Yılbaşı tüm dünyada miladi takvim kullanan ülkelerde 31 Aralık'tan 1 Ocak'a yani yeni yıla geçilmesiyle kutlanan “yılın başı”dır. Çoğu insanın sandığının aksine yılbaşı kutlamanın Hristiyanlık ile hiçbir alakası yoktur.

Yılbaşı geleneğinin M.Ö 46 yılında Roma İmparatoru Julius Sezar tarafından başlatıldığı bilinmektedir. Osmanlıların yılbaşı ile tanışması ise 19.yüzyıla rastlamaktadır. 1829 yılında İngiliz elçisi Haliç’te yılbaşı için bir balo düzenler, devlet adamları da bu baloya giderek ilk kez yılbaşında bir kutlamaya katılmış olurlar. Ancak ilk resmi yılbaşı kutlamasına katılım Sultan Abdülmecit zamanında olmuştur. 1856 yılında Fransız büyükelçisinin organize ettiği yılbaşı kutlamasına katılan Abdülmecit, bu organizasyonu çok sever ve Osmanlı’da yılbaşı kutlamalarına sıcak bakılmaya başlanır. Kutlamalar uzun süre vatandaşların kendi yaptıkları balolar ve eğlenceler şeklinde devam eder. 1936 yılında ise kabul edilen yeni bir kanun ile resmi tatil olmuştur.

Noel dediğimiz şey ise Hristiyanların Hz. İsa'nın doğumunu kutladığı 25 Aralık (katolikler için) günüdür. 24 Aralık’ta Noel arifesinde kutlamalara başlanıp 26 Aralık’ta son bulur. Ermeni Kilisesi gibi bazı Ortodokslara göre bu tarih 6 Ocak’tır.

Galya dilinde yeni anlamına gelen noio ve güneş anlamına gelen hel kelimelerinin birleşmesiyle yeni güneş anlamına gelen Noel kelimesi latin dillerinde doğum günü anlamına gelen natalis dies’in evrilmesiyle ortaya çıkmıştır. Roma döneminde ise halk mutlu oldukları bir olay karşısında veya bir doğum gününde Noel! diye bağırarak tezahürat ettikleri bilinmektedir. İngilizceye baktığımız da Christ's mass yani Mesih’in ayini anlamına gelen Christmass kelimesinin kullanıldığını görmekteyiz.

 

Nardugan ve Ağaç Süsleme Geleneği

Her şeyden önce Türkiye’de noelin değil yılbaşı kutlandığını söylemekte fayda var. Ayrıca ağaçları da noel için değil yılbaşı için süslüyoruz; zaten ağaç süsleme geleneği Türklerde yüzyıllardır var olan bir gelenek. Arama motorlarındaki yılbaşı ağacı = noel ağacı sonuçları ise ikisinin arka arkaya kutlanmasıyla alakalı bir kavram karmaşasıdır.

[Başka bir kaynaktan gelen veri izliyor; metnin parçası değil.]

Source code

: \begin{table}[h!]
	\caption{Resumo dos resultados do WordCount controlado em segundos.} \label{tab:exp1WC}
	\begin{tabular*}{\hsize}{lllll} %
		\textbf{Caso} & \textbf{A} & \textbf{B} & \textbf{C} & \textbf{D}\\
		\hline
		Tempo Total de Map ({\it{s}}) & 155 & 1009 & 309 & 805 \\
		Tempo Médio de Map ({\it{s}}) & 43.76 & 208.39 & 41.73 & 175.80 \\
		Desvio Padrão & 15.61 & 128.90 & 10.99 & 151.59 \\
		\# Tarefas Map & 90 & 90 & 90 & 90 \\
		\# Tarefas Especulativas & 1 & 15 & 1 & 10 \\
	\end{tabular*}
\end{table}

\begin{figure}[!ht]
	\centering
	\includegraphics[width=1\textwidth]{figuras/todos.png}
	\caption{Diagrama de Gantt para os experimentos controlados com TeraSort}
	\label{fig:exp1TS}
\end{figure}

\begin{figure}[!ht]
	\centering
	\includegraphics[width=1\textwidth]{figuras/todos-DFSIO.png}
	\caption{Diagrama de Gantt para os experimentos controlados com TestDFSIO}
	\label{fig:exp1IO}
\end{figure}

Türk kültüründe artık çok fazla bilinmeyen ve ne yazık ki kutlanmayan “Nardugan” isimli bir bayram bulunmaktadır, Moğol dilinde Nar (Güneş) ve Türkçedeki Tugan (Doğan) kelimelerinin birleşmesiyle oluşmuştur. En uzun gece olan 21 aralıktan sonra geceler kısalmaya, gündüzler uzamaya başlar ve böylece yeni yılın ilk gününde yani 22 aralıkta Nardugan kutlanırdı.

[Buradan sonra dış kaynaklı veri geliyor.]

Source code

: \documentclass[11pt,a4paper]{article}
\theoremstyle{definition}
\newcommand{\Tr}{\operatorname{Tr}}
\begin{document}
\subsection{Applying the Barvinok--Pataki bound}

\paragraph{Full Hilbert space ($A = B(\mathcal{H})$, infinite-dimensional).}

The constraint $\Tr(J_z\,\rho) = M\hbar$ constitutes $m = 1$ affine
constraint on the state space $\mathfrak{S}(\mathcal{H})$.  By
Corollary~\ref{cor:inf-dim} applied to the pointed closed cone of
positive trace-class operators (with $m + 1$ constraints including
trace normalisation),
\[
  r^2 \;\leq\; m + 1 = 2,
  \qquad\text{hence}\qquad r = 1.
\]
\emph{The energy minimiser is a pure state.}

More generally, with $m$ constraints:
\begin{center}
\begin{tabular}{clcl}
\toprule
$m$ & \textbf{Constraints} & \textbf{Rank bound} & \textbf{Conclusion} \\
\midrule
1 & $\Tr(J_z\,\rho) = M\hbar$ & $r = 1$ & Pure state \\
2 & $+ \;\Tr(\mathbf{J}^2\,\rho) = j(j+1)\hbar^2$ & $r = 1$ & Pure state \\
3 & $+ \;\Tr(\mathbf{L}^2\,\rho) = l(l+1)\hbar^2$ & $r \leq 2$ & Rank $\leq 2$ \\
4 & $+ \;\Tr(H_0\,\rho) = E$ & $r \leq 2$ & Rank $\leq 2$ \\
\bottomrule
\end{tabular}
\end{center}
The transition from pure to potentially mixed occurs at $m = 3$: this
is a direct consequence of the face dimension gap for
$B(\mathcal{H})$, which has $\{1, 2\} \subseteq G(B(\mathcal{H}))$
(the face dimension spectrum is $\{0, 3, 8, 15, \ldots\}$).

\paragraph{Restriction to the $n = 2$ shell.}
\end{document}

Aynı yılbaşında olduğu gibi Nardugan kutlamalarında da herkes toplanır, yenilir içilir, eğlenilir ve en önemlisi de ağaç süslenirdi. Akçam ağacı kışın dahi yeşil kalması ve yapraklarını dökmemesi sebebiyle “hayat ağacı” olarak adlandırılmıştır. Muazzez İlmiye Çığ’a göre ise; akçam eski Türklerde dünyanın merkezindeki başka hiçbir yerde yetişmeyen (sadece Orta Asya’da yetişen) kutsal yaşam ağacıdır. Bu ağacın Sümerlerde de olduğu biliniyor.

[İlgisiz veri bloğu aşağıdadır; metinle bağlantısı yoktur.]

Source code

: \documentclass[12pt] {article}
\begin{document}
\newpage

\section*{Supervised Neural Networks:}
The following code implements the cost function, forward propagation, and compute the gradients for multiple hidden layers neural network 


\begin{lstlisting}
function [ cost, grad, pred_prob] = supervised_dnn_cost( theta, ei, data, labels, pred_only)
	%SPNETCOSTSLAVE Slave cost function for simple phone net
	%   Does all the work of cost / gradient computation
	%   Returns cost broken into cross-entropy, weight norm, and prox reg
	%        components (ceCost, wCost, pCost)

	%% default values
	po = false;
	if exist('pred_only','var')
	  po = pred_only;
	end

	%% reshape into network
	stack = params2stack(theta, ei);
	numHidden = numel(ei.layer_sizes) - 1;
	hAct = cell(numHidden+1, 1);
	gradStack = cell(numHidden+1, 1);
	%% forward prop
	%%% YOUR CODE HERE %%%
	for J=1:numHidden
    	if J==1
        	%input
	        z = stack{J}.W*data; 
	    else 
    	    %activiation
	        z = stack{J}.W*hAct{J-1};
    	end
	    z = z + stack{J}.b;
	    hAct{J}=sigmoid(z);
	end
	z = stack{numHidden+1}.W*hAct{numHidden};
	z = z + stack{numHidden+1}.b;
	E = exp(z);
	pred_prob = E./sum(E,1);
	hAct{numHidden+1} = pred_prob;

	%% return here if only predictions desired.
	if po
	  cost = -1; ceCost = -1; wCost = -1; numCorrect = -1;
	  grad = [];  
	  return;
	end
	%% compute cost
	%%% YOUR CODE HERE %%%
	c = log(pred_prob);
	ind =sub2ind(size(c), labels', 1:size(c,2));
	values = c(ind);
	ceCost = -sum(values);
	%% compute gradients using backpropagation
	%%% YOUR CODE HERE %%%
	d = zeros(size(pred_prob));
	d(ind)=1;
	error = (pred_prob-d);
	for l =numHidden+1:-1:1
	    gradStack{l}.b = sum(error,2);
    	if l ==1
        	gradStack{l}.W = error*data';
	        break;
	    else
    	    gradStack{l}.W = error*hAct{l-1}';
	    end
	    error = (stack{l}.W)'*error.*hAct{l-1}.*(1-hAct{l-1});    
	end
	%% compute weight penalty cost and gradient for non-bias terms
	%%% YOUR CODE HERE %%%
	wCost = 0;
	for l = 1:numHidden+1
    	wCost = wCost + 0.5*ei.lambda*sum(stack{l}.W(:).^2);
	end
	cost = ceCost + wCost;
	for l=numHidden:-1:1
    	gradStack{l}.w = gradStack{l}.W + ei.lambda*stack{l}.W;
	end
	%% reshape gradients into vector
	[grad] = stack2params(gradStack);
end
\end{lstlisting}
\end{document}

Ölümsüzlük sembolü olan Akçam ağaçları (halı kilim motiflerinde de çokça görülür) çeşitli şekillerde süslenirdi. Daha sonra ağacın altına hediyeler konur, o yıl için dilekler dilenir, büyük küçük herkes bir araya gelir, yiyip içerek hoşça vakit geçirirdi. Bu kutlamaların uğur getirdiğine inanılırdı.

Yani sizin anlayacağınız yeni yıl kutlamaları bizim batıya özendiğimiz değil batının bize özendiği kutlamalar olmuştur. 16.yüzyıl itibariyle Türklerden Avrupa’ya geçtiği bilinmektedir. Çam ağacı süslemenin en yaygın olduğu dönem ise 19.yüzyıl itibariyledir.

 

Noel Baba mı Ayaz Ata mı?

Noel Baba denince akla direkt olarak kırmızı elbiseli, beyaz saç ve sakallı, tombik, tatlış mı tatlış hediyeler dağıtan bir dede gelir. Noel babanın hediye dağıtması ise İskandinav mitolojisindeki Odin’den dolayıdır. Peki noel baba aslında kimdir?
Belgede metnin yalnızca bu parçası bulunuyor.